My main question is how do I know once I have enough dissolved oxygen? I know that a lot of people say to just run the oxygen for 1 minute. I have also seen people who have bough meters to take measurements. However, I'm pretty sure there has to be a better way.

We can know the temperature and specific gravity of the wort and the partial pressure of the oxygen. Given these things, would it be possible to take a desired level of oxygen saturation, say 12ppm, and calculate a temperature at which a given wort would saturate to that level?

For example, if I knew that at 171 degrees my wort would max out at 12ppm on pure oxygen, I could stop my wort chiller at that moment and run the oxygen for several minutes to saturate. Once I feel reasonably confident that I am saturated (not exactly sure about this), I can turn off the oxygen and continue to chill.
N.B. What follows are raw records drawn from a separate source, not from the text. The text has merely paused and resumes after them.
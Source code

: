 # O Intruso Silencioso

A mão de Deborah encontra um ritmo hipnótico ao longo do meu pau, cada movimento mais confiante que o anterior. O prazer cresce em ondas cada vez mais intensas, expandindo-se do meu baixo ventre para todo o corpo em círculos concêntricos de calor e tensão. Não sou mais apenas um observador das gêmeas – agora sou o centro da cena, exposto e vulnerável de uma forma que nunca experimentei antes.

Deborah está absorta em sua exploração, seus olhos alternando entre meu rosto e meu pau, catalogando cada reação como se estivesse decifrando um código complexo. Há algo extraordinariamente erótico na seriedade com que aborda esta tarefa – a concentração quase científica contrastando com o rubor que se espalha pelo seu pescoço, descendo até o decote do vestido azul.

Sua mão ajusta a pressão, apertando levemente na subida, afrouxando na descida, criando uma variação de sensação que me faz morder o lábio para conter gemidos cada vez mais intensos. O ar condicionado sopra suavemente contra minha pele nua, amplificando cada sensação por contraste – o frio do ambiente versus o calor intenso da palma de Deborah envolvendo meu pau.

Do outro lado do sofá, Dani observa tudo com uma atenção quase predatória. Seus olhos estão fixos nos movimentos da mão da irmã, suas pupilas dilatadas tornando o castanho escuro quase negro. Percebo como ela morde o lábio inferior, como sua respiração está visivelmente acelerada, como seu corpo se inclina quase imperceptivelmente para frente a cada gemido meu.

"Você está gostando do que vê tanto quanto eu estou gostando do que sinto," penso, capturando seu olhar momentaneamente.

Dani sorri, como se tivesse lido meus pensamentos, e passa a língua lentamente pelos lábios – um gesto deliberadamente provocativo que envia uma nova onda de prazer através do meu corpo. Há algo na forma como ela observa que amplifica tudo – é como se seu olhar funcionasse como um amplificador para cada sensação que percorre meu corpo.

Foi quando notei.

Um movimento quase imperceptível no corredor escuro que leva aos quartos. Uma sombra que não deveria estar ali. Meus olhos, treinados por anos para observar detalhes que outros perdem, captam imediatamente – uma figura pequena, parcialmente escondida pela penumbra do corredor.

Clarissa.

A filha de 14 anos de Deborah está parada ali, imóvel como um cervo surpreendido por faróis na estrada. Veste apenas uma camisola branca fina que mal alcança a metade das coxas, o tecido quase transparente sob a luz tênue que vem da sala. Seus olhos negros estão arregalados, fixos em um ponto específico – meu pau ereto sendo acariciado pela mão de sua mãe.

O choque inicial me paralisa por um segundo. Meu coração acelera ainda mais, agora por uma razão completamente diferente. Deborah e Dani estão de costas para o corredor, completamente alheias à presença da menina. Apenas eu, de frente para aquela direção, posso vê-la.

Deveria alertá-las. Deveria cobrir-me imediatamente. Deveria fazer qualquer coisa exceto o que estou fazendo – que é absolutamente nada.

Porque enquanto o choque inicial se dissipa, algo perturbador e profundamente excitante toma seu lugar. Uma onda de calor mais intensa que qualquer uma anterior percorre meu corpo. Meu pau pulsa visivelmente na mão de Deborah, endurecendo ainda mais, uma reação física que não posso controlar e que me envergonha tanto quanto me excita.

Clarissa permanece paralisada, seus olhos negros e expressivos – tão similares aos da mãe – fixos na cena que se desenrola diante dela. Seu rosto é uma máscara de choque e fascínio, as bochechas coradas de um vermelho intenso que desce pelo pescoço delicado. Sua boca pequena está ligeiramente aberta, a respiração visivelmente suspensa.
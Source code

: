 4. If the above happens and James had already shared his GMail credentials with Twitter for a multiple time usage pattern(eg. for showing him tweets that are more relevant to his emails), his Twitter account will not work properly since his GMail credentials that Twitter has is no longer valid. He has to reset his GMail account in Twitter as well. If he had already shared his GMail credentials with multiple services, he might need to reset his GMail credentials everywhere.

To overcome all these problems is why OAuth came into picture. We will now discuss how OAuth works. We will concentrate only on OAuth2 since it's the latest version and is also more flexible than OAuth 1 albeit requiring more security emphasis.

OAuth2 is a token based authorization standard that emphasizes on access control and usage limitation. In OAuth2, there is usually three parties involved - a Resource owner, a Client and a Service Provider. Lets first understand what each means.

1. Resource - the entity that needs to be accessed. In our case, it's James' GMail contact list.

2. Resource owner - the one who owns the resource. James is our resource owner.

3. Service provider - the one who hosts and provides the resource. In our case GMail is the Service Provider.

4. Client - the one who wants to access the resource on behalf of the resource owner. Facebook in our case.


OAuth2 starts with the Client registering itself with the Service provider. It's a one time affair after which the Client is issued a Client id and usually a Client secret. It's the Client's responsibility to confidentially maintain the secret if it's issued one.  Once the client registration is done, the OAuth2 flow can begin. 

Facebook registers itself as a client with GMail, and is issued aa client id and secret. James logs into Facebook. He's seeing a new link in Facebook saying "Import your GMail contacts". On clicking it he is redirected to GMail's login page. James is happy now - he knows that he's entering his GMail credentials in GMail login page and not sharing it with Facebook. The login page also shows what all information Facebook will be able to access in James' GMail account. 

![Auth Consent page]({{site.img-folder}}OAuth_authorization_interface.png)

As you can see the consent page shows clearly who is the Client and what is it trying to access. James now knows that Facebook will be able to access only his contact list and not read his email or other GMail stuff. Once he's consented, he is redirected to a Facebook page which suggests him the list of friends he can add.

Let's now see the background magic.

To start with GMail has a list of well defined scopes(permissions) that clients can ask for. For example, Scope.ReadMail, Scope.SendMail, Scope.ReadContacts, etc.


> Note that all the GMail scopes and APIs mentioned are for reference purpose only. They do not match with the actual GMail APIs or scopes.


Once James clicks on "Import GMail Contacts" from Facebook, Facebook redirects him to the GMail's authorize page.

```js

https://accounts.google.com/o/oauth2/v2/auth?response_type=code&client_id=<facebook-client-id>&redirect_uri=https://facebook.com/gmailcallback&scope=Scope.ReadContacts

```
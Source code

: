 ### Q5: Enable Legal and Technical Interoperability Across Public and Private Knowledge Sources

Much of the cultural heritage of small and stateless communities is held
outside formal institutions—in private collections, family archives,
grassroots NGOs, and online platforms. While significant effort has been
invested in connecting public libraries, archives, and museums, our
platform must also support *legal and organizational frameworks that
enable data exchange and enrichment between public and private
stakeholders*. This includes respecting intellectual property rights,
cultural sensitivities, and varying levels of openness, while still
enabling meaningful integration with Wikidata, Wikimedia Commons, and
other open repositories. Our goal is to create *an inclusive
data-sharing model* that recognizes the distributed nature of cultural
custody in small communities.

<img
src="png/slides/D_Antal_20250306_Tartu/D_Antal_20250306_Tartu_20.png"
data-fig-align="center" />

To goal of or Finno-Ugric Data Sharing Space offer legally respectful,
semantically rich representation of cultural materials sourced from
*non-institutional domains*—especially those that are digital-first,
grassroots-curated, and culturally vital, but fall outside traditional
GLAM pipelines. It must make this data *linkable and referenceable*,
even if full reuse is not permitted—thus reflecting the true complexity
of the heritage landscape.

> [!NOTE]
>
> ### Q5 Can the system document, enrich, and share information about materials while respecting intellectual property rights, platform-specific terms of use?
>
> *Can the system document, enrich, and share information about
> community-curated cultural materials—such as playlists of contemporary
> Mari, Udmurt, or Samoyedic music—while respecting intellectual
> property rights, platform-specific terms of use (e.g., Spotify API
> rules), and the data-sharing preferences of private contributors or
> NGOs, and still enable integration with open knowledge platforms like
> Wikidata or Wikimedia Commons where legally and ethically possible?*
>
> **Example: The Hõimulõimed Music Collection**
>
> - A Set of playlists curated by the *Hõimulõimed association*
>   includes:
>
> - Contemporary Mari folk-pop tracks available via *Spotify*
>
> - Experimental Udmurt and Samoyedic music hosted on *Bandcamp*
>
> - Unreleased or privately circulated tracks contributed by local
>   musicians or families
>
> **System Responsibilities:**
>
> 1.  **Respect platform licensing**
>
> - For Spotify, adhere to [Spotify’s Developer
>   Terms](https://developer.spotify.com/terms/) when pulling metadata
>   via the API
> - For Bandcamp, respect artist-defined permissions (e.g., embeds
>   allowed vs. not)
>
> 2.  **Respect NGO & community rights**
Does this sound reasonable, or am I just crazy? If so, is there anyone who could help with the calculation?
 
My main question is how do I know once I have enough dissolved oxygen? I know that a lot of people say to just run the oxygen for 1 minute. I have also seen people who have bough meters to take measurements. However, I'm pretty sure there has to be a better way.
Having a meter and measuring what you actually have has to be the best way. After a few runs you should know that running the regulator at 1/2 psig for 1 minute oxygenates X gallons of wort to Y ppm at a particular temperature.

We can know the temperature and specific gravity of the wort and the partial pressure of the oxygen. Given these things, would it be possible to take a desired level of oxygen saturation, say 12ppm, and calculate a temperature at which a given wort would saturate to that level?

Yes you could do that but as you are going to oversaturate WRT atmospheric oxygen most people try to oxygenate as late as possible so that there is little opportunity for O2 that you went to so much trouble to inject to escape to the air. I, and many others, inject oxygen and yeast simultaneously into the line filling the fermenter.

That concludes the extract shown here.